WHAT THE TASK REQUIRES
Write out exactly, and only, the lines below from the line with "connector. It is" through the line with "and then (witgh"; pictures do not belong in the copy.

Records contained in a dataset
"""

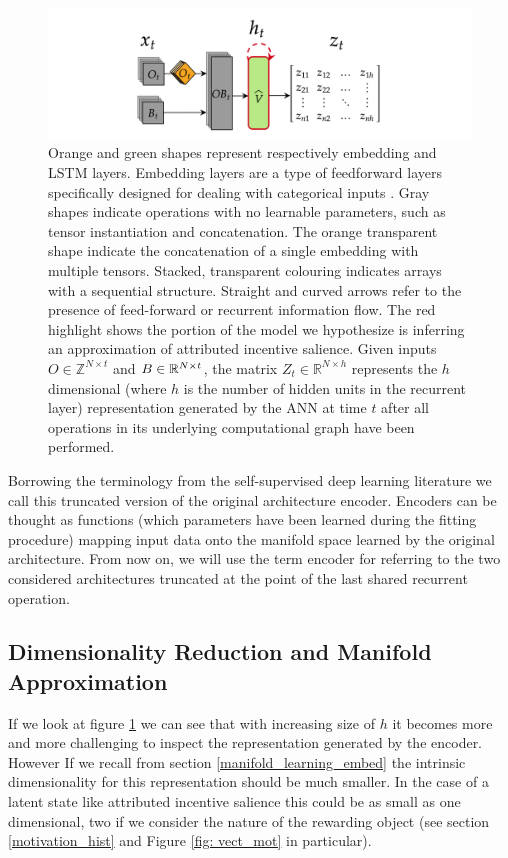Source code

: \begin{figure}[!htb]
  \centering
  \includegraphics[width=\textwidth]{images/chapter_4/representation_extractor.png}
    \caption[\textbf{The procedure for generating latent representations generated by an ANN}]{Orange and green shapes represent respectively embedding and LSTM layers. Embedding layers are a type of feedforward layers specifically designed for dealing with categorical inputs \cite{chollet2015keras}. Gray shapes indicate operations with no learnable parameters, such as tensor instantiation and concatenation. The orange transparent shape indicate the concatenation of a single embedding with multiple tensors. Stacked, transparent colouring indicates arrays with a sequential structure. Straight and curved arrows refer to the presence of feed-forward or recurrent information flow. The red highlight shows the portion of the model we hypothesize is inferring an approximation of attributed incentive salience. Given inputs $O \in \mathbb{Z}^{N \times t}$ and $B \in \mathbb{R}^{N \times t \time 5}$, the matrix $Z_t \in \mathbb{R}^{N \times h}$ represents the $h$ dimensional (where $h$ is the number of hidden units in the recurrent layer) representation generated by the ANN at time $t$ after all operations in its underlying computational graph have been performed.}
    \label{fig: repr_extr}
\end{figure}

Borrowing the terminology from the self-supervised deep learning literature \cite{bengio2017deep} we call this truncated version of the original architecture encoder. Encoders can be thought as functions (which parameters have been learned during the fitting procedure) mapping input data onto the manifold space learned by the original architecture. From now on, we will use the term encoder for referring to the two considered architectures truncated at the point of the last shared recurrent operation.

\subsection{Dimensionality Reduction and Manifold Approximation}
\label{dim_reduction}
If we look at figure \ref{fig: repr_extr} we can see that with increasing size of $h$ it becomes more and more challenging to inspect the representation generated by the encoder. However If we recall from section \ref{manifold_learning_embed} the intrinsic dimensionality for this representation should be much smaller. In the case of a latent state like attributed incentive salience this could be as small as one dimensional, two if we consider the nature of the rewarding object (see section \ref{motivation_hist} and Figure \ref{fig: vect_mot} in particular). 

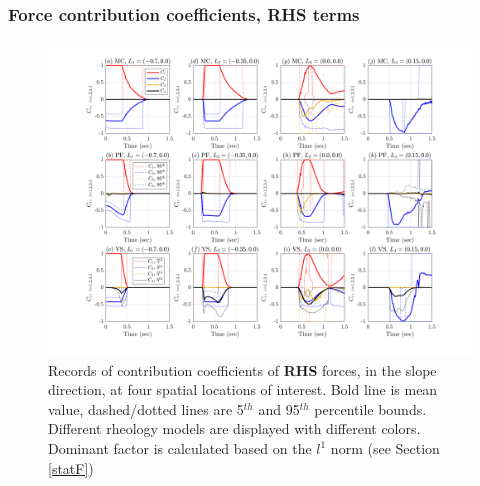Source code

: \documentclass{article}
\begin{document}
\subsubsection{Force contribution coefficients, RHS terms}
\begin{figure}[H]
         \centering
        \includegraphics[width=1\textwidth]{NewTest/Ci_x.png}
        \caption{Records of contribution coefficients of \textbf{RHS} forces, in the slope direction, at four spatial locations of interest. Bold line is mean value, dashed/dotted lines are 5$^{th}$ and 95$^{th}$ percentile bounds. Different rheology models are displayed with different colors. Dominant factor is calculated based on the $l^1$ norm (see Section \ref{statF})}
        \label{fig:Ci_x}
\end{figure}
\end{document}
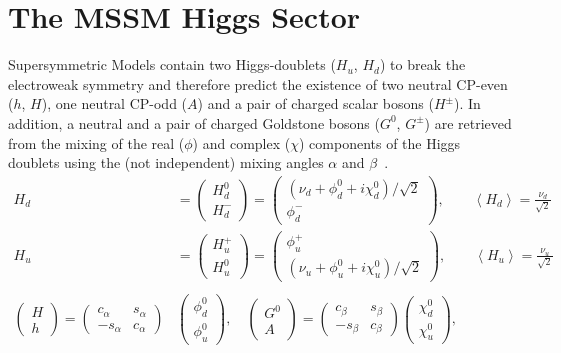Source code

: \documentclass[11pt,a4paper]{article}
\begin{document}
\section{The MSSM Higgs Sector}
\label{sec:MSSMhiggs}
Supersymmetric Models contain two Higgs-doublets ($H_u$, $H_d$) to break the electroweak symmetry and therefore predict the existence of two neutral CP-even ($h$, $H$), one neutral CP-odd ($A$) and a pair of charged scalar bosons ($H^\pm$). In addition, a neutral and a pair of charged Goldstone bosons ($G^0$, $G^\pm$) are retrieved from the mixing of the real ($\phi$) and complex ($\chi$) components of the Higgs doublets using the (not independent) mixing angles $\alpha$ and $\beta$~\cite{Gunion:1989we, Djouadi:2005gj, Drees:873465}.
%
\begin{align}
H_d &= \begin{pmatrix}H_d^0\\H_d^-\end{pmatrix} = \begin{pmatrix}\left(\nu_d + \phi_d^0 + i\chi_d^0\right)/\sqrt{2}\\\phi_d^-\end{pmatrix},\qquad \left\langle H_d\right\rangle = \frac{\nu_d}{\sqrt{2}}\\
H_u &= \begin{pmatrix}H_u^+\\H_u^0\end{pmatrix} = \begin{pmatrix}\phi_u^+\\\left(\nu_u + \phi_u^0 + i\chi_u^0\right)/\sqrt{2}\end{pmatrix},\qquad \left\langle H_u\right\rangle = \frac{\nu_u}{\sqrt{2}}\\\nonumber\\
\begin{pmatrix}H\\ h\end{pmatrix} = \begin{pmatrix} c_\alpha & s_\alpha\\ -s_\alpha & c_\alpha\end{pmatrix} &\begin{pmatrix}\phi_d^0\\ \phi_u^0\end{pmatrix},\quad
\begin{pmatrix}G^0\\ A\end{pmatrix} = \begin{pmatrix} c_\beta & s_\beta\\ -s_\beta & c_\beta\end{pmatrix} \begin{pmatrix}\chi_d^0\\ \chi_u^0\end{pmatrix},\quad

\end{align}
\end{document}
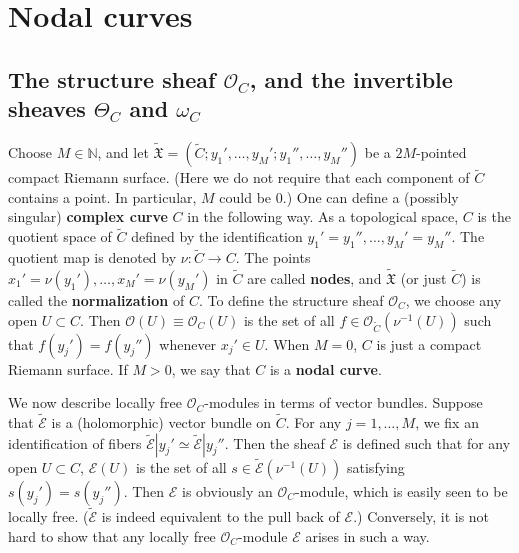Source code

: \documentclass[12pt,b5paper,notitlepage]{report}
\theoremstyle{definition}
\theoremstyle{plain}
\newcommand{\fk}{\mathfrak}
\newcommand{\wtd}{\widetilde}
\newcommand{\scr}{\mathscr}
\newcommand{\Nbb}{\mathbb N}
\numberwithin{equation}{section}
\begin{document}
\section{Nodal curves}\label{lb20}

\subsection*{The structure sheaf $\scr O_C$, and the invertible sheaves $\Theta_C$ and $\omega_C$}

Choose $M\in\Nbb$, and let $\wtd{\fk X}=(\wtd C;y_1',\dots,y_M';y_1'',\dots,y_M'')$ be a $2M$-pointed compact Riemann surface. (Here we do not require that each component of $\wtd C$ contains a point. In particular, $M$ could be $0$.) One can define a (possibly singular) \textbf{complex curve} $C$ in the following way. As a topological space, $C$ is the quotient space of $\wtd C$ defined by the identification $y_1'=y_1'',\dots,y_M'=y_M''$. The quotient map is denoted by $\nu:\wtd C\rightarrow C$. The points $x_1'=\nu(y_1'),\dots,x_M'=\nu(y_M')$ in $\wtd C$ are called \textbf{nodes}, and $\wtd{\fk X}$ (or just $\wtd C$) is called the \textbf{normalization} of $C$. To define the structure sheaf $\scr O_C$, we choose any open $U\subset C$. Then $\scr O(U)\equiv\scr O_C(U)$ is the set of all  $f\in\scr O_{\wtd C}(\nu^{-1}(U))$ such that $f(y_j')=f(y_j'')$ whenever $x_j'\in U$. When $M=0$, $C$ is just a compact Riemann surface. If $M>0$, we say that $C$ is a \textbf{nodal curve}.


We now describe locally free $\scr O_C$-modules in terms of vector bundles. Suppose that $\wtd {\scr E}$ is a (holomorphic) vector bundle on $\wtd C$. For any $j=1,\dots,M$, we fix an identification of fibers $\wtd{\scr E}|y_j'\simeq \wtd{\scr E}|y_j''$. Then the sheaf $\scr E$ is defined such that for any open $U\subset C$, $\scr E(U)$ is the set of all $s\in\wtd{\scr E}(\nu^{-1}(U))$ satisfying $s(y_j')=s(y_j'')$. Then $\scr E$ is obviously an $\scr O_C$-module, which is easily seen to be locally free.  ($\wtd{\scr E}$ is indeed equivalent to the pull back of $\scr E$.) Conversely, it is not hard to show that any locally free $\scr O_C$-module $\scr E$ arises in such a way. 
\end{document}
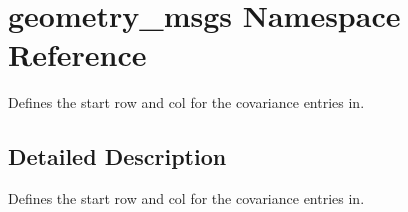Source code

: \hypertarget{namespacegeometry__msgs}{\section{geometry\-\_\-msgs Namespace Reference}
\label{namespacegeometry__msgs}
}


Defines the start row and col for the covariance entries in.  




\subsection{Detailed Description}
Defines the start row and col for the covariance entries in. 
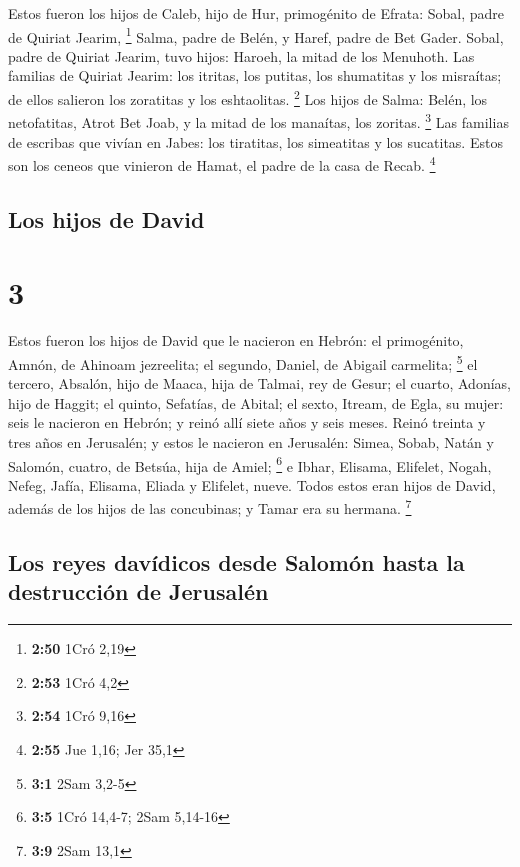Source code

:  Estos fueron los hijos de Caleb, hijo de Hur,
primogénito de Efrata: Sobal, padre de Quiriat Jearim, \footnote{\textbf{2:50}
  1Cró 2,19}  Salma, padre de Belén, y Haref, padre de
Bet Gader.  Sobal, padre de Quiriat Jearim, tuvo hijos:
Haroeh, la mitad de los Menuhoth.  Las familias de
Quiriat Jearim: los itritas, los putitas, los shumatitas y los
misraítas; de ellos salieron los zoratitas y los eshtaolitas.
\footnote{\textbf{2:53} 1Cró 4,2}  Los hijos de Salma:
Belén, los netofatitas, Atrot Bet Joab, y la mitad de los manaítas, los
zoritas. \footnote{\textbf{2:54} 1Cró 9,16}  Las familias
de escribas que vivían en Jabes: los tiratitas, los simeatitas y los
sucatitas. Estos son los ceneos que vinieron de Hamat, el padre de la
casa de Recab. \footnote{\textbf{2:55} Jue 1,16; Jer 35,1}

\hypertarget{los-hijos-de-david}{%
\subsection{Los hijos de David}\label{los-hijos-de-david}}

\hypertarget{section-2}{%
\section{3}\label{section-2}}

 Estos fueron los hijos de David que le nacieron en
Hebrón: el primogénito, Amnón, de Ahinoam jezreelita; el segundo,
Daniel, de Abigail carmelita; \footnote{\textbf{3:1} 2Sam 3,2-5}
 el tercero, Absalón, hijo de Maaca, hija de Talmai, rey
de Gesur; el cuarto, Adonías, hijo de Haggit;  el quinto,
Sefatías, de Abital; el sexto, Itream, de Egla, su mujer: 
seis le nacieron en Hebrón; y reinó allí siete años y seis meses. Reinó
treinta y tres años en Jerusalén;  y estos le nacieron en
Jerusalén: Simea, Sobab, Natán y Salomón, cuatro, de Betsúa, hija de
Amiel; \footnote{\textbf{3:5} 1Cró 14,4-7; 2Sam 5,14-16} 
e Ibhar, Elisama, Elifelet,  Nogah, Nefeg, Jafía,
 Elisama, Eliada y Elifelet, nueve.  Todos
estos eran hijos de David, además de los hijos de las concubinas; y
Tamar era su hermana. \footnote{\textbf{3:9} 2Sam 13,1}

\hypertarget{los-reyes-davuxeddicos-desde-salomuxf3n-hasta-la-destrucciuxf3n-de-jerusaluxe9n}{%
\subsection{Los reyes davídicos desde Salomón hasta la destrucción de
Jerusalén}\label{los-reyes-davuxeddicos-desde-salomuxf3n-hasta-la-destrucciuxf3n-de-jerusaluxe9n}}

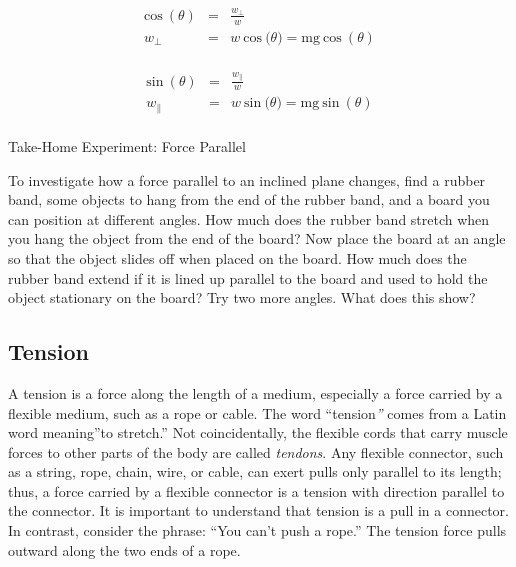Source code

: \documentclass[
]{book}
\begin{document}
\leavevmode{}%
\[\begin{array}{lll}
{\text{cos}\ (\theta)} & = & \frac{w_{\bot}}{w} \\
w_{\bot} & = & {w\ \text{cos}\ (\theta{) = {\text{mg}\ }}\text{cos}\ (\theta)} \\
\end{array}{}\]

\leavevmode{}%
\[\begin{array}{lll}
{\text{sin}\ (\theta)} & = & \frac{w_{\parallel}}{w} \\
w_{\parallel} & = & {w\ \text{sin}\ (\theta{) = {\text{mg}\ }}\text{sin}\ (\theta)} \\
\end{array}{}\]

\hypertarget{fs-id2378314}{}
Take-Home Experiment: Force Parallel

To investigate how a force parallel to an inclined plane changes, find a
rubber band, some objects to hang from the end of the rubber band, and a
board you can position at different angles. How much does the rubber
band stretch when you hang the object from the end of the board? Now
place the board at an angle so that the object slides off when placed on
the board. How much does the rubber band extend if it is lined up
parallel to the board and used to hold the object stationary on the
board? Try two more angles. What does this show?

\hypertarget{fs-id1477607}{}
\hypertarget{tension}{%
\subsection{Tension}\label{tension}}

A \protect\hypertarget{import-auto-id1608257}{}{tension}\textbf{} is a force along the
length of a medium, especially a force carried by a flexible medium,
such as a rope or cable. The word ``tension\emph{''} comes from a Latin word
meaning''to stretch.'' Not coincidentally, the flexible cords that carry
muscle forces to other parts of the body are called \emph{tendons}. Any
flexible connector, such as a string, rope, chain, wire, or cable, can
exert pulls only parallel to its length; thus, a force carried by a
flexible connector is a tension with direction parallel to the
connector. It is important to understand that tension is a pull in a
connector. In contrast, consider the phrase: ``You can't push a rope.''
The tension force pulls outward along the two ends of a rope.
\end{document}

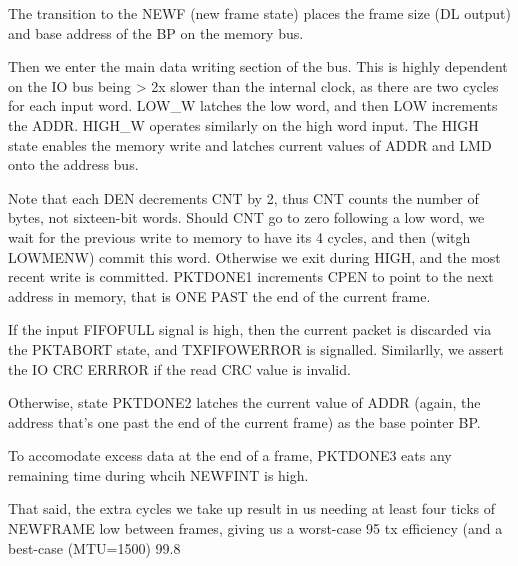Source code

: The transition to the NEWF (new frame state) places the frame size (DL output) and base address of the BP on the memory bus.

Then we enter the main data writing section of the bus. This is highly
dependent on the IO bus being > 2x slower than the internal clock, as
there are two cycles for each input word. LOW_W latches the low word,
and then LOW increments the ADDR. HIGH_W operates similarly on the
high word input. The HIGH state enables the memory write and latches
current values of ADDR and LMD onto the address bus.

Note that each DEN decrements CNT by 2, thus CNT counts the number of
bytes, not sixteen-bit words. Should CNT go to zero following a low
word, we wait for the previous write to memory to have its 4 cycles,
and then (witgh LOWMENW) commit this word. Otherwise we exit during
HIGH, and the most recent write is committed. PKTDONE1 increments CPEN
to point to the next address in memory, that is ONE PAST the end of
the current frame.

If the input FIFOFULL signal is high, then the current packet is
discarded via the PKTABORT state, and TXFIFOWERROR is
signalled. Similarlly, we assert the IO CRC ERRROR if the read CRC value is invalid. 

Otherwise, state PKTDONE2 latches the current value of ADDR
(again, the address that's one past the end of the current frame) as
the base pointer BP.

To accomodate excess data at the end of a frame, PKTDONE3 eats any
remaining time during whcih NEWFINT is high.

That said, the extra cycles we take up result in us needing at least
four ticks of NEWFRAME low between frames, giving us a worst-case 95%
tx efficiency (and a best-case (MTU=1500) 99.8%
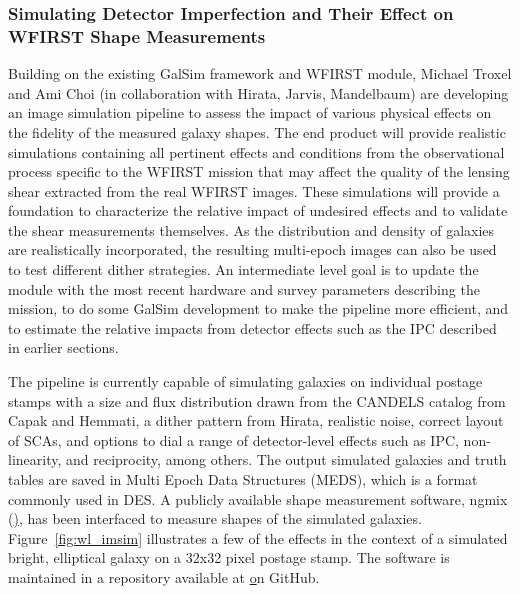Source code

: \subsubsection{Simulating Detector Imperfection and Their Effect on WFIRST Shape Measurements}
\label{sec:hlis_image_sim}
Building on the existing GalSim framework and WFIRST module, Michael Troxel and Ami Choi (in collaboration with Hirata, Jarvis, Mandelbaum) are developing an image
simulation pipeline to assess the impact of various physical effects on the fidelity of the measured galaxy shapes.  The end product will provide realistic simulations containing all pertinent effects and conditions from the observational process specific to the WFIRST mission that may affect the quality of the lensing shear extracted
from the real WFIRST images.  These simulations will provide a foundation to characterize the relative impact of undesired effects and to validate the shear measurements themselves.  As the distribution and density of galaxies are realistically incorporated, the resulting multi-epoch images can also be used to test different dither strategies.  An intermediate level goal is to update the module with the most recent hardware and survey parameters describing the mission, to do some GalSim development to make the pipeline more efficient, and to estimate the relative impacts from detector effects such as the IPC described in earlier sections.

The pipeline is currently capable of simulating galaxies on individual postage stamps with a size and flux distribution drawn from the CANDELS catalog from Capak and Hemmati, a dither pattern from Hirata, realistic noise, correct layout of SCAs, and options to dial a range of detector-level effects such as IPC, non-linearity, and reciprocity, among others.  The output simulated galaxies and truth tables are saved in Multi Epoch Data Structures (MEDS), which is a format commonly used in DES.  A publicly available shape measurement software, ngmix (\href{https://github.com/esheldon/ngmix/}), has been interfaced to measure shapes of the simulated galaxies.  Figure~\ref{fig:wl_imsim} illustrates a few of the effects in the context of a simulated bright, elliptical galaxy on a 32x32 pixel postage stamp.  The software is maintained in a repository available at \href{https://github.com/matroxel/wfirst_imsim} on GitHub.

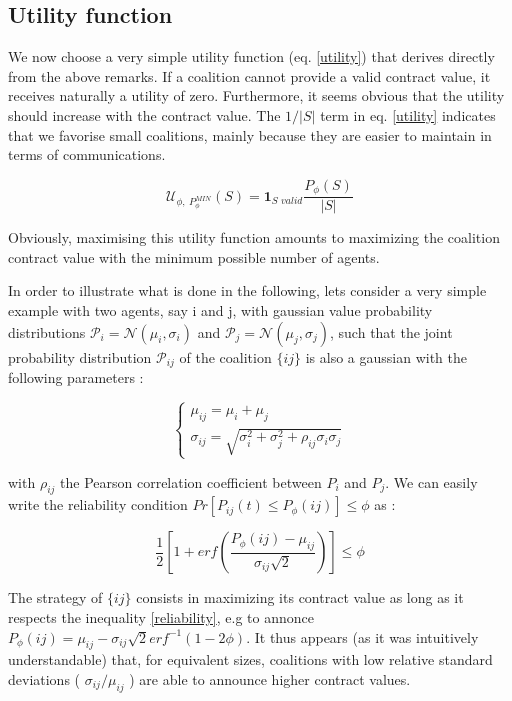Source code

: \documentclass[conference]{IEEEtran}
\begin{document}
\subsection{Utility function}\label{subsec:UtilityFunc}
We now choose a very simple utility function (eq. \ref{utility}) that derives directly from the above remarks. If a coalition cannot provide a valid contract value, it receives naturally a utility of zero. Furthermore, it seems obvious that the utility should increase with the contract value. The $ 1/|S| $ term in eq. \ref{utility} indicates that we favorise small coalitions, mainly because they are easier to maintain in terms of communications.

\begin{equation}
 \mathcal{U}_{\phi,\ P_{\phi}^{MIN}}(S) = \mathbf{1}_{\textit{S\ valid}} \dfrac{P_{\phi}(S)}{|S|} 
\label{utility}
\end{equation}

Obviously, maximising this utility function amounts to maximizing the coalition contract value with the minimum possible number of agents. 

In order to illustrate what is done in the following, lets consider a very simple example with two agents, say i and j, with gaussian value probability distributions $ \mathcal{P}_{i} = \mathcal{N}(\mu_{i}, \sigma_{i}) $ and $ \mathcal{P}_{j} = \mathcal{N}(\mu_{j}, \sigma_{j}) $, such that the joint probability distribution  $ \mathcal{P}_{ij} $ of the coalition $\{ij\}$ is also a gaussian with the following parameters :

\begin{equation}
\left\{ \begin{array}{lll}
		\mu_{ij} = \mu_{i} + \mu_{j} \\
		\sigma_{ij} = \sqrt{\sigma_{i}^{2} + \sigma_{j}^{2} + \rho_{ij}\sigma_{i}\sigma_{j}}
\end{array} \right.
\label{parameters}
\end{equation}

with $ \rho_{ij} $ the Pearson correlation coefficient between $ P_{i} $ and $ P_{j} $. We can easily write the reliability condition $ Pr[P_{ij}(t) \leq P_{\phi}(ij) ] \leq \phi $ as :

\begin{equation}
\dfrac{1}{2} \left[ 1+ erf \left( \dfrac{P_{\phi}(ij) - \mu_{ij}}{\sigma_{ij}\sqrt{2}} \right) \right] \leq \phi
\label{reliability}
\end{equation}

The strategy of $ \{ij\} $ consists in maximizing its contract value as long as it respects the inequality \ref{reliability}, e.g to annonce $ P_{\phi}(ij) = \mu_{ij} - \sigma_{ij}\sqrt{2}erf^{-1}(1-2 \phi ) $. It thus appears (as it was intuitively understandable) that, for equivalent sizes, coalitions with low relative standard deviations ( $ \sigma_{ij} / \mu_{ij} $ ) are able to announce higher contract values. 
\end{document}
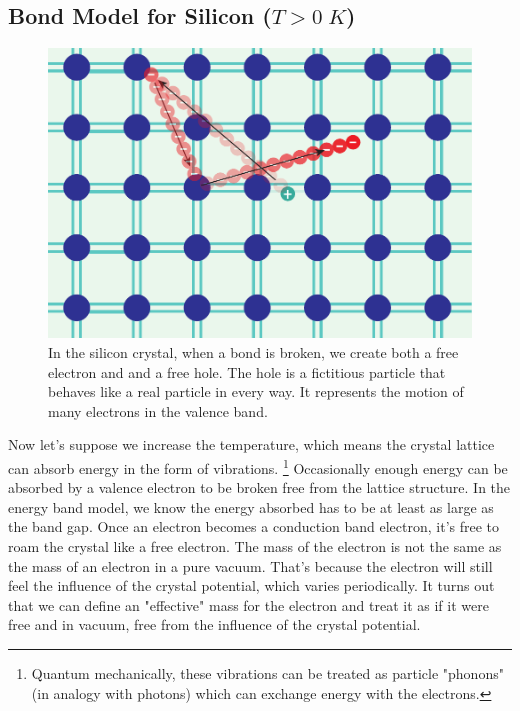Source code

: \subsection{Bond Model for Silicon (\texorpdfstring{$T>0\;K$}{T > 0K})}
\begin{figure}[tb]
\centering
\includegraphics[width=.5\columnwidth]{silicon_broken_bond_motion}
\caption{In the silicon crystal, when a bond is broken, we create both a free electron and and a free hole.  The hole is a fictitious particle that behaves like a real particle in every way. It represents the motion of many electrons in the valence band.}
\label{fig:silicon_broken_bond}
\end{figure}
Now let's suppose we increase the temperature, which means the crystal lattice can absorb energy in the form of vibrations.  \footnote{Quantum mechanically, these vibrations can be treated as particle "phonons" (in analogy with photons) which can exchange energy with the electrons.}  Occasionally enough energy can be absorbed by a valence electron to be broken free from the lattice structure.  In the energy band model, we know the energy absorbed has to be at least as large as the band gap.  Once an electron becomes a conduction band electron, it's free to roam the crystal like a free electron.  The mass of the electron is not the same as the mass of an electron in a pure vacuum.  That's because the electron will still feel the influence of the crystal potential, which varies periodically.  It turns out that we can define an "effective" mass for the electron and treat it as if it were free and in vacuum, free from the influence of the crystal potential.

"""

FINISHED TASK
connector. It is important to understand that tension is a pull in a
connector. In contrast, consider the phrase: ``You can't push a rope.''
The tension force pulls outward along the two ends of a rope.
\end{document}

Source code

: The transition to the NEWF (new frame state) places the frame size (DL output) and base address of the BP on the memory bus.

Then we enter the main data writing section of the bus. This is highly
dependent on the IO bus being > 2x slower than the internal clock, as
there are two cycles for each input word. LOW_W latches the low word,
and then LOW increments the ADDR. HIGH_W operates similarly on the
high word input. The HIGH state enables the memory write and latches
current values of ADDR and LMD onto the address bus.

Note that each DEN decrements CNT by 2, thus CNT counts the number of
bytes, not sixteen-bit words. Should CNT go to zero following a low
word, we wait for the previous write to memory to have its 4 cycles,
and then (witgh LOWMENW) commit this word. Otherwise we exit during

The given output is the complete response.